* _Work item_: Write out every entry exactly as it appears, omitting the pictures.
-- Data records follows --
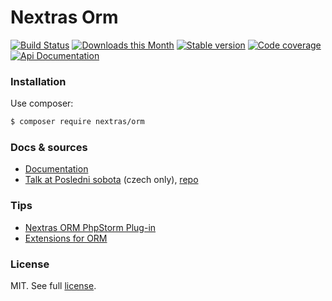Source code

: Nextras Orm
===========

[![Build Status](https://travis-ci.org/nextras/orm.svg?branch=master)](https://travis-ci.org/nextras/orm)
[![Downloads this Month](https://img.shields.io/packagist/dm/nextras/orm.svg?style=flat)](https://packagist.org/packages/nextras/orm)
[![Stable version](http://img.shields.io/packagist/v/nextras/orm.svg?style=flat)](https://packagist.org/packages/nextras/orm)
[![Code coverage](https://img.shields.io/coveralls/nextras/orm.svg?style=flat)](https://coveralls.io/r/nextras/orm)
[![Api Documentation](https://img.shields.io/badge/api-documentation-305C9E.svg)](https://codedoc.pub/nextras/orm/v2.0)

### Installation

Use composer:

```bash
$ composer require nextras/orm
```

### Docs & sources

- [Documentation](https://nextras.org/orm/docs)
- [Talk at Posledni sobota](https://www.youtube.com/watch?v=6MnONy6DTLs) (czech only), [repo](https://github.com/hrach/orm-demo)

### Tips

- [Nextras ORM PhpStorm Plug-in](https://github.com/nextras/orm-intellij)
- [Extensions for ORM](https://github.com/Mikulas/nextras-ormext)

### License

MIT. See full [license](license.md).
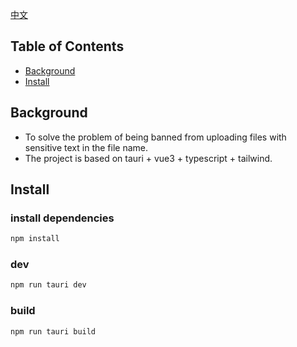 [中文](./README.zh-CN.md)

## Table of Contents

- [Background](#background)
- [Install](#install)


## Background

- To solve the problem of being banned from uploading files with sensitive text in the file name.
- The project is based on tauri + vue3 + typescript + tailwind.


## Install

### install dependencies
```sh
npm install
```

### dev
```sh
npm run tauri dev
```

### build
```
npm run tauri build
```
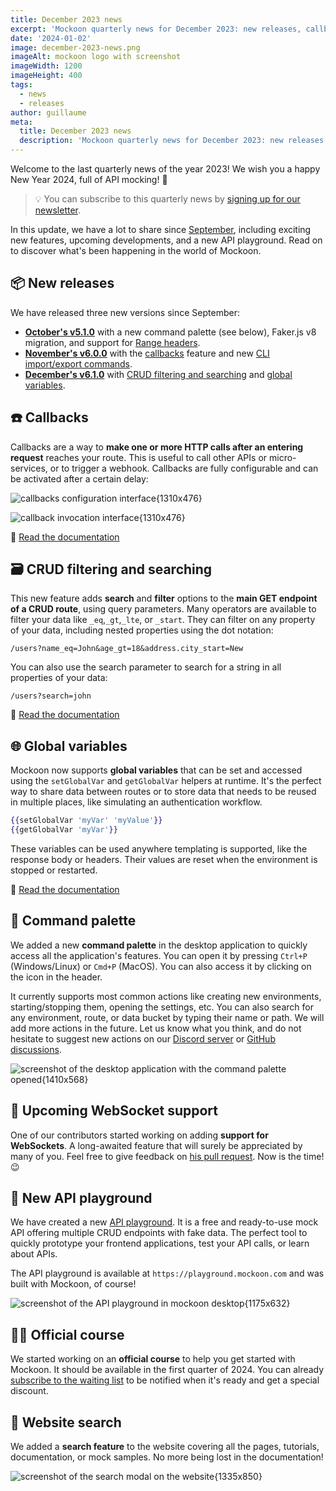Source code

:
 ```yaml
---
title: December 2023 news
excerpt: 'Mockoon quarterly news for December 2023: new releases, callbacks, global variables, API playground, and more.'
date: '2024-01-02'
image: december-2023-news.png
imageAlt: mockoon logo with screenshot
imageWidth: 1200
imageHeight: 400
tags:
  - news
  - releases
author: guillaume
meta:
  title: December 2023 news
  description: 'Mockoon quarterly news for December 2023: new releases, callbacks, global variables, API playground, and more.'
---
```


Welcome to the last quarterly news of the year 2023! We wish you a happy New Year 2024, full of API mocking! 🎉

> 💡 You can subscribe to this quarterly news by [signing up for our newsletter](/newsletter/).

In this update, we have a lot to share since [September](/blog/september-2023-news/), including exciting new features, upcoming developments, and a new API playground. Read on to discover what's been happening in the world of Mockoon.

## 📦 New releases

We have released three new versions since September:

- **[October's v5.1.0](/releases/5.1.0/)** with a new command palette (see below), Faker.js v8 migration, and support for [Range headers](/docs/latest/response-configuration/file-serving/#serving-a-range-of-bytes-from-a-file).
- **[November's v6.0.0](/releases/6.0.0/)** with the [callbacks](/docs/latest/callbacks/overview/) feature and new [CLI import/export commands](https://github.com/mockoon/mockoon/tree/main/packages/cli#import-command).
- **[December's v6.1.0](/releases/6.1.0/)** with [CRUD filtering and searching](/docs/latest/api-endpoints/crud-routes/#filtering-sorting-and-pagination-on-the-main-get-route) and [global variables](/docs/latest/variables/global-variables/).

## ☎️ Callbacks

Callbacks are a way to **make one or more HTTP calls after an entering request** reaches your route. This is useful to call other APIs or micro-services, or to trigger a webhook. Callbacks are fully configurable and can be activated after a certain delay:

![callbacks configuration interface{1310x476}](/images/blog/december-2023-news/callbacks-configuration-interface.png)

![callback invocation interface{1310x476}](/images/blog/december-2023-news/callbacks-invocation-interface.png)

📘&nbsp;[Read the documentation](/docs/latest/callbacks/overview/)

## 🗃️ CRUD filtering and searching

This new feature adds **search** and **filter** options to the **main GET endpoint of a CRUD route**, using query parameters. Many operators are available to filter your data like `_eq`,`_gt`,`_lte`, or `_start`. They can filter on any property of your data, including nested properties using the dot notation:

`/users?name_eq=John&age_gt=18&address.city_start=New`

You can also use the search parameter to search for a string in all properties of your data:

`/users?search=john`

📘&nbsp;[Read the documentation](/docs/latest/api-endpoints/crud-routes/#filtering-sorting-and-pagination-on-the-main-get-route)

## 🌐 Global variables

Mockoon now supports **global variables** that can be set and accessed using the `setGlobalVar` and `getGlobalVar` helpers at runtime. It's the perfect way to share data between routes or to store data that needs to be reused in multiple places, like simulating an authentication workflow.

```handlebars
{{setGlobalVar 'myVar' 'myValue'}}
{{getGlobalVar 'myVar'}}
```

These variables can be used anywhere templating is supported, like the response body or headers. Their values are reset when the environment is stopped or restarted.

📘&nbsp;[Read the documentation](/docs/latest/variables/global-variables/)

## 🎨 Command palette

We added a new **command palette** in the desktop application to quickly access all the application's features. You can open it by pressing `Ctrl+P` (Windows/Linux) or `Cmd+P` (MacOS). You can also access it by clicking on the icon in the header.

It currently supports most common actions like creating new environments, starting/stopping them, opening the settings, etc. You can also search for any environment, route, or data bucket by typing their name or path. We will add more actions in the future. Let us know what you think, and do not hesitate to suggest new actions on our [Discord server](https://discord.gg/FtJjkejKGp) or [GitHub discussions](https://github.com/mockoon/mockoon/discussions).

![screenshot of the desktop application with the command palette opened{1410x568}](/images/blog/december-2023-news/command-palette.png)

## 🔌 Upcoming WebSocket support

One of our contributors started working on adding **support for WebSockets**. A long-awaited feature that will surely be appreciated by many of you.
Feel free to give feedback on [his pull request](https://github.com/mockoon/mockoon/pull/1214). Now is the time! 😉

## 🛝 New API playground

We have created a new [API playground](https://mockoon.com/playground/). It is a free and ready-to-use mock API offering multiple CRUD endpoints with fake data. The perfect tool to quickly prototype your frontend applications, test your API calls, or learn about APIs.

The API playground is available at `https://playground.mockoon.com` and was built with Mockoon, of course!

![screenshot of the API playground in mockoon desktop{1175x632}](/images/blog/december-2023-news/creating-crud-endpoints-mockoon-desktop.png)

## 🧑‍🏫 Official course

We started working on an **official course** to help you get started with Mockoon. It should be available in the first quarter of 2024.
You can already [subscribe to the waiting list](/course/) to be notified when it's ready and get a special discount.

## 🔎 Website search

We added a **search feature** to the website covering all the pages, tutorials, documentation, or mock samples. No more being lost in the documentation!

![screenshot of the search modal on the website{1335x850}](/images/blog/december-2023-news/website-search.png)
-- Data records concluded --
* _Exercise output_:
Source code

: Nextras Orm
===========

[![Build Status](https://travis-ci.org/nextras/orm.svg?branch=master)](https://travis-ci.org/nextras/orm)
[![Downloads this Month](https://img.shields.io/packagist/dm/nextras/orm.svg?style=flat)](https://packagist.org/packages/nextras/orm)
[![Stable version](http://img.shields.io/packagist/v/nextras/orm.svg?style=flat)](https://packagist.org/packages/nextras/orm)
[![Code coverage](https://img.shields.io/coveralls/nextras/orm.svg?style=flat)](https://coveralls.io/r/nextras/orm)
[![Api Documentation](https://img.shields.io/badge/api-documentation-305C9E.svg)](https://codedoc.pub/nextras/orm/v2.0)

### Installation

Use composer:

```bash
$ composer require nextras/orm
```

### Docs & sources

- [Documentation](https://nextras.org/orm/docs)
- [Talk at Posledni sobota](https://www.youtube.com/watch?v=6MnONy6DTLs) (czech only), [repo](https://github.com/hrach/orm-demo)

### Tips

- [Nextras ORM PhpStorm Plug-in](https://github.com/nextras/orm-intellij)
- [Extensions for ORM](https://github.com/Mikulas/nextras-ormext)

### License

MIT. See full [license](license.md).
 [中文](./README.zh-CN.md)

## Table of Contents

- [Background](#background)
- [Install](#install)


## Background

- To solve the problem of being banned from uploading files with sensitive text in the file name.
- The project is based on tauri + vue3 + typescript + tailwind.


## Install

### install dependencies
```sh
npm install
```

### dev
```sh
npm run tauri dev
```

### build
```
npm run tauri build
```
Source code

:
 ```yaml
---
title: December 2023 news
excerpt: 'Mockoon quarterly news for December 2023: new releases, callbacks, global variables, API playground, and more.'
date: '2024-01-02'
image: december-2023-news.png
imageAlt: mockoon logo with screenshot
imageWidth: 1200
imageHeight: 400
tags:
  - news
  - releases
author: guillaume
meta:
  title: December 2023 news
  description: 'Mockoon quarterly news for December 2023: new releases, callbacks, global variables, API playground, and more.'
---
```


Welcome to the last quarterly news of the year 2023! We wish you a happy New Year 2024, full of API mocking! 🎉

> 💡 You can subscribe to this quarterly news by [signing up for our newsletter](/newsletter/).

In this update, we have a lot to share since [September](/blog/september-2023-news/), including exciting new features, upcoming developments, and a new API playground. Read on to discover what's been happening in the world of Mockoon.

## 📦 New releases

We have released three new versions since September:

- **[October's v5.1.0](/releases/5.1.0/)** with a new command palette (see below), Faker.js v8 migration, and support for [Range headers](/docs/latest/response-configuration/file-serving/#serving-a-range-of-bytes-from-a-file).
- **[November's v6.0.0](/releases/6.0.0/)** with the [callbacks](/docs/latest/callbacks/overview/) feature and new [CLI import/export commands](https://github.com/mockoon/mockoon/tree/main/packages/cli#import-command).
- **[December's v6.1.0](/releases/6.1.0/)** with [CRUD filtering and searching](/docs/latest/api-endpoints/crud-routes/#filtering-sorting-and-pagination-on-the-main-get-route) and [global variables](/docs/latest/variables/global-variables/).

## ☎️ Callbacks

Callbacks are a way to **make one or more HTTP calls after an entering request** reaches your route. This is useful to call other APIs or micro-services, or to trigger a webhook. Callbacks are fully configurable and can be activated after a certain delay:

![callbacks configuration interface{1310x476}](/images/blog/december-2023-news/callbacks-configuration-interface.png)

![callback invocation interface{1310x476}](/images/blog/december-2023-news/callbacks-invocation-interface.png)

📘&nbsp;[Read the documentation](/docs/latest/callbacks/overview/)

## 🗃️ CRUD filtering and searching

This new feature adds **search** and **filter** options to the **main GET endpoint of a CRUD route**, using query parameters. Many operators are available to filter your data like `_eq`,`_gt`,`_lte`, or `_start`. They can filter on any property of your data, including nested properties using the dot notation:

`/users?name_eq=John&age_gt=18&address.city_start=New`

You can also use the search parameter to search for a string in all properties of your data:

`/users?search=john`

📘&nbsp;[Read the documentation](/docs/latest/api-endpoints/crud-routes/#filtering-sorting-and-pagination-on-the-main-get-route)

## 🌐 Global variables

Mockoon now supports **global variables** that can be set and accessed using the `setGlobalVar` and `getGlobalVar` helpers at runtime. It's the perfect way to share data between routes or to store data that needs to be reused in multiple places, like simulating an authentication workflow.

```handlebars
{{setGlobalVar 'myVar' 'myValue'}}
{{getGlobalVar 'myVar'}}
```

These variables can be used anywhere templating is supported, like the response body or headers. Their values are reset when the environment is stopped or restarted.

📘&nbsp;[Read the documentation](/docs/latest/variables/global-variables/)

## 🎨 Command palette

We added a new **command palette** in the desktop application to quickly access all the application's features. You can open it by pressing `Ctrl+P` (Windows/Linux) or `Cmd+P` (MacOS). You can also access it by clicking on the icon in the header.

It currently supports most common actions like creating new environments, starting/stopping them, opening the settings, etc. You can also search for any environment, route, or data bucket by typing their name or path. We will add more actions in the future. Let us know what you think, and do not hesitate to suggest new actions on our [Discord server](https://discord.gg/FtJjkejKGp) or [GitHub discussions](https://github.com/mockoon/mockoon/discussions).

![screenshot of the desktop application with the command palette opened{1410x568}](/images/blog/december-2023-news/command-palette.png)

## 🔌 Upcoming WebSocket support

One of our contributors started working on adding **support for WebSockets**. A long-awaited feature that will surely be appreciated by many of you.
Feel free to give feedback on [his pull request](https://github.com/mockoon/mockoon/pull/1214). Now is the time! 😉

## 🛝 New API playground

We have created a new [API playground](https://mockoon.com/playground/). It is a free and ready-to-use mock API offering multiple CRUD endpoints with fake data. The perfect tool to quickly prototype your frontend applications, test your API calls, or learn about APIs.

The API playground is available at `https://playground.mockoon.com` and was built with Mockoon, of course!

![screenshot of the API playground in mockoon desktop{1175x632}](/images/blog/december-2023-news/creating-crud-endpoints-mockoon-desktop.png)

## 🧑‍🏫 Official course

We started working on an **official course** to help you get started with Mockoon. It should be available in the first quarter of 2024.
You can already [subscribe to the waiting list](/course/) to be notified when it's ready and get a special discount.

## 🔎 Website search

We added a **search feature** to the website covering all the pages, tutorials, documentation, or mock samples. No more being lost in the documentation!

![screenshot of the search modal on the website{1335x850}](/images/blog/december-2023-news/website-search.png)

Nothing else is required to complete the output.